Другой путь, другая возможность пробиться к изначальному единству мифообразования открывалась, как представлялось, если попытаться определить это единство не столько как естественное, сколько как духовное, то есть не как единство предметной области, а как единство культурного региона. Если бы удалось выявить подобный культурный регион в качестве общего источника основных мотивов великих мифологий, а также в качестве центра, из которого они постепенно распространились по всей необъятной поверхности Земли, то тем самым и внутренняя связь, как и систематическая последовательность этих мотивов, получили бы автоматическое объяснение. Пусть бы даже эта связь в производных и опосредованных формах была чрезвычайно затемнена — однако она сразу же проявилась бы вновь, как только бы удалось дойти до начальных исторических истоков и относительно простых условий возникновения. Если более ранние теории — например, теория Бенфея о происхождении сказочных сюжетов — искали при этом изначальную родину важнейших мифологических мотивов в Индии, то позднее, по мере того как содержание вавилонской культуры все больше и больше открывалось исследователям, убедительное доказательство исторических связей и исторического единства мифообразования стали связывать именно с ней. Возникло впечатление, что вместе с вопросом о прародине человеческой культуры может быть решен и вопрос об изначальной и единой структуре мифического. Миф никогда не смог бы развиться до уровня последовательного «мировоззрения» (такой вывод и в самом деле содержался в теории «панвавилонизма»), если бы он возник исключительно из примитивных магических представлений или сновидений, из верований в души умерших и прочих суеверий. Путь к такому мировоззрению лежал лишь там, где до того присутствовало определенное понятие, мысль о мире как упорядоченном целом — условие, которое было выполнено исключительно с появлением вавилонской астрономии и космогонии. Этот мыслительный и исторический ориентир впервые открывал, как представлялось, возможность постичь миф не как чистое порождение фантазии, а как замкнутую в себе и содержащую в себе свое собственное объяснение систему.
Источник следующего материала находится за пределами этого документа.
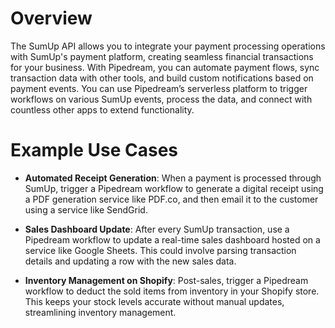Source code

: # Overview

The SumUp API allows you to integrate your payment processing operations with SumUp's payment platform, creating seamless financial transactions for your business. With Pipedream, you can automate payment flows, sync transaction data with other tools, and build custom notifications based on payment events. You can use Pipedream’s serverless platform to trigger workflows on various SumUp events, process the data, and connect with countless other apps to extend functionality.

# Example Use Cases

- **Automated Receipt Generation**: When a payment is processed through SumUp, trigger a Pipedream workflow to generate a digital receipt using a PDF generation service like PDF.co, and then email it to the customer using a service like SendGrid.

- **Sales Dashboard Update**: After every SumUp transaction, use a Pipedream workflow to update a real-time sales dashboard hosted on a service like Google Sheets. This could involve parsing transaction details and updating a row with the new sales data.

- **Inventory Management on Shopify**: Post-sales, trigger a Pipedream workflow to deduct the sold items from inventory in your Shopify store. This keeps your stock levels accurate without manual updates, streamlining inventory management.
Здесь нет необходимости подробнее разбирать эмпирические основания панвавилонизма13 — что же касается интереса, который эта теория представляет и в чисто методологическом смысле, то обращает на себя внимание то обстоя-

30

тельство, что при внимательном рассмотрении она оказывается отнюдь не только эмпирическим утверждением относительно действительных исторических истоков мифов, но и своего рода априорным утверждением о направлении и целях исследования мифов. Положение, гласящее, что все мифы являются астральными по своему происхождению и в конечном итоге должны представлять собой «календарные мифы», — это положение характеризуется сторонниками панва-вилонизма прямо-таки как основное методологическое требование, как «нить Ариадны», единственно способная указать путь через лабиринт мифологии. То и дело именно этот общий постулат должен был заполнять пробелы эмпирических источников и эмпирического доказательства — однако именно этим он все более ясно указывал на то, что принципиальный вопрос единства мифологического сознания не может найти окончательного решения на путях чисто эмпирического и историко-объективного анализа.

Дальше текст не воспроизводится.